Material shown -
——————————

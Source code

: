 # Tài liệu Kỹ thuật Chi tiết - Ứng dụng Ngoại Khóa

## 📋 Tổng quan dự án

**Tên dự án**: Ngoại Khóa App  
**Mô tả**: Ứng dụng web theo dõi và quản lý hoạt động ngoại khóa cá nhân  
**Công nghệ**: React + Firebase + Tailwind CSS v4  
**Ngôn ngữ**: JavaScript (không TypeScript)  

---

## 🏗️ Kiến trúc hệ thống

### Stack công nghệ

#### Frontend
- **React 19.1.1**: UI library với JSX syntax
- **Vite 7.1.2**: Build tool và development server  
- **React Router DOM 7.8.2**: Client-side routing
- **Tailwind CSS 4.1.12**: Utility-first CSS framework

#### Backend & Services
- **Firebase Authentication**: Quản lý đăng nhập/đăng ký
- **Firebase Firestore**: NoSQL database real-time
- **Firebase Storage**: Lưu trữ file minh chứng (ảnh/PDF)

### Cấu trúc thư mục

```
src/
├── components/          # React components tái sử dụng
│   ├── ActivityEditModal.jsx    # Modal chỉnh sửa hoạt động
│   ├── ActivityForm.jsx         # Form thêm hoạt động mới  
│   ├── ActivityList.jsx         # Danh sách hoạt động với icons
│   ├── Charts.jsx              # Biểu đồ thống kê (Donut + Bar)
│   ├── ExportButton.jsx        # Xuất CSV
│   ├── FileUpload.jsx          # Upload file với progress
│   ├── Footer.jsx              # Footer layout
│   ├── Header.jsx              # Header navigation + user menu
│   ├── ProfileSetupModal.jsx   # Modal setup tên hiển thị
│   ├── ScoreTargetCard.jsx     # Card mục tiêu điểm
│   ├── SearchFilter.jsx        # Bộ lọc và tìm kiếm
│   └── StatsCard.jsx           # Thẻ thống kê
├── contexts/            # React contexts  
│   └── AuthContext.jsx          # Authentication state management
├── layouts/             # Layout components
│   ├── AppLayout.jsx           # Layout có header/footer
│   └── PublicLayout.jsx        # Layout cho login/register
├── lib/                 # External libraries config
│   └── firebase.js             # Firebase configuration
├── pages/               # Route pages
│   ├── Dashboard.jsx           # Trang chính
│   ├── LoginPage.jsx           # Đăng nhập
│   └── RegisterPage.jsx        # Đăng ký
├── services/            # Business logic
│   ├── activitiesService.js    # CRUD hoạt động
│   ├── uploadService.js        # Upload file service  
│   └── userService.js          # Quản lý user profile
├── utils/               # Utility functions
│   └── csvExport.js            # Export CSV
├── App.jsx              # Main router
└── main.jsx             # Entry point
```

——————————

Exercise description - Transcribe the material exactly, stopping after the "Tailwind CSS v4" line.

Written reply -
Source code

: # Tài liệu Kỹ thuật Chi tiết - Ứng dụng Ngoại Khóa

## 📋 Tổng quan dự án

**Tên dự án**: Ngoại Khóa App  
**Mô tả**: Ứng dụng web theo dõi và quản lý hoạt động ngoại khóa cá nhân  
**Công nghệ**: React + Firebase + Tailwind CSS v4  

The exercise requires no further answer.